History of Street Art
Street art is deeply rooted in the revolutionary practices of those who identified with various subcultures linked to class, race, or gender. 1970s and 1980s New York City witnessed the graffiti boom, a time when artists influenced by rap, hip-hop, punk, and new wave countercultures took to the streets to communicate with members of their private groups. These artists spray-painted stylized lettering in public spaces (walls, restrooms, subway cars). The medium evolved as artists tackled current political and social issues and introduced more visual elements in their compositions. Street art emphasized a political message, usually one of protest, and continued to place art in untraditional venues. Galleries and museums, however, also showed an interest. In 2011, for example, the Museum of Contemporary Art in Los Angeles held the first major U.S. museum survey of street art. Though there is still debate as to whether the practice is art or vandalism, street art has garnered quite a following today.
Street Art Characteristics
Street art is often created in public spaces and usually elicits a strong political or social message. Street art is historically linked to breaking from traditional practices, be it in terms of subjects or artistic styles. Artists often incorporate elements of graffiti in their works, adding large bubble lettering or smaller decorative script. Scale and time are often important factors in creating street art, given the fact that many of these works are created illegally. Many artists use spray paint and stencils to paint large surfaces, like walls, in a short amount of time. Others are interested in new approaches to the artform, instead using materials like posters, stickers, yarn, and even video projections to leave their marks on the urban environment.
Key Street Artists
Key figures in the history of street art came to prominence during the New York City graffiti boom.

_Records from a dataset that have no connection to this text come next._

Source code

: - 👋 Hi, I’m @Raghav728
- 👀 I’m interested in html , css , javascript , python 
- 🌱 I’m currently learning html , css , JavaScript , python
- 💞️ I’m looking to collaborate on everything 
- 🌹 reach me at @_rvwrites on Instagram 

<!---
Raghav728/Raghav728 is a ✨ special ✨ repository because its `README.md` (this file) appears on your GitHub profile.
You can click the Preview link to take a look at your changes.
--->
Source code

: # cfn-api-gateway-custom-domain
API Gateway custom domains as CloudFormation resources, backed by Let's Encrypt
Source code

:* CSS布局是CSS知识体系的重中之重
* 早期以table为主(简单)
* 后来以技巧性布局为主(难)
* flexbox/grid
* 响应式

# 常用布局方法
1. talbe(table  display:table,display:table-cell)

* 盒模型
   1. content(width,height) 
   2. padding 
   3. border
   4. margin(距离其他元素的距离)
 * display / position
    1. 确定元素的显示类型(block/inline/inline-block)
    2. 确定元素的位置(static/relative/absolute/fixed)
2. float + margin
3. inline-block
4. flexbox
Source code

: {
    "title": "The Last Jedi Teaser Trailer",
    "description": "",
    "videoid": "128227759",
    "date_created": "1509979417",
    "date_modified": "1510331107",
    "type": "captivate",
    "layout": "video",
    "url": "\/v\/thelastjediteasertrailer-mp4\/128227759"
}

Lee Quiñones is famous for his “Stop the Bomb” subway car (1979), which he covered with spray paint lettering. Jean-Michel Basquiat first started tagging his pseudonym SAMO across New York and later channeled these graffiti elements into his canvas street art paintings. Keith Haring, known for his animated childlike style, gained recognition for his subway drawings and went on to create large-scale public murals. More contemporary famed street artists include Banksy, who typically stencils solid black figures with witty messages, and Shepard Fairey of Obey brand fame. Other famous street art figures include Fred Brathwaite, AVANT, René Moncada, Futura 2000, TAKI 183, and John Fekner.
As artists continue to innovate their techniques, collectors have grown increasingly attracted to the bold messages and animated forms of street art.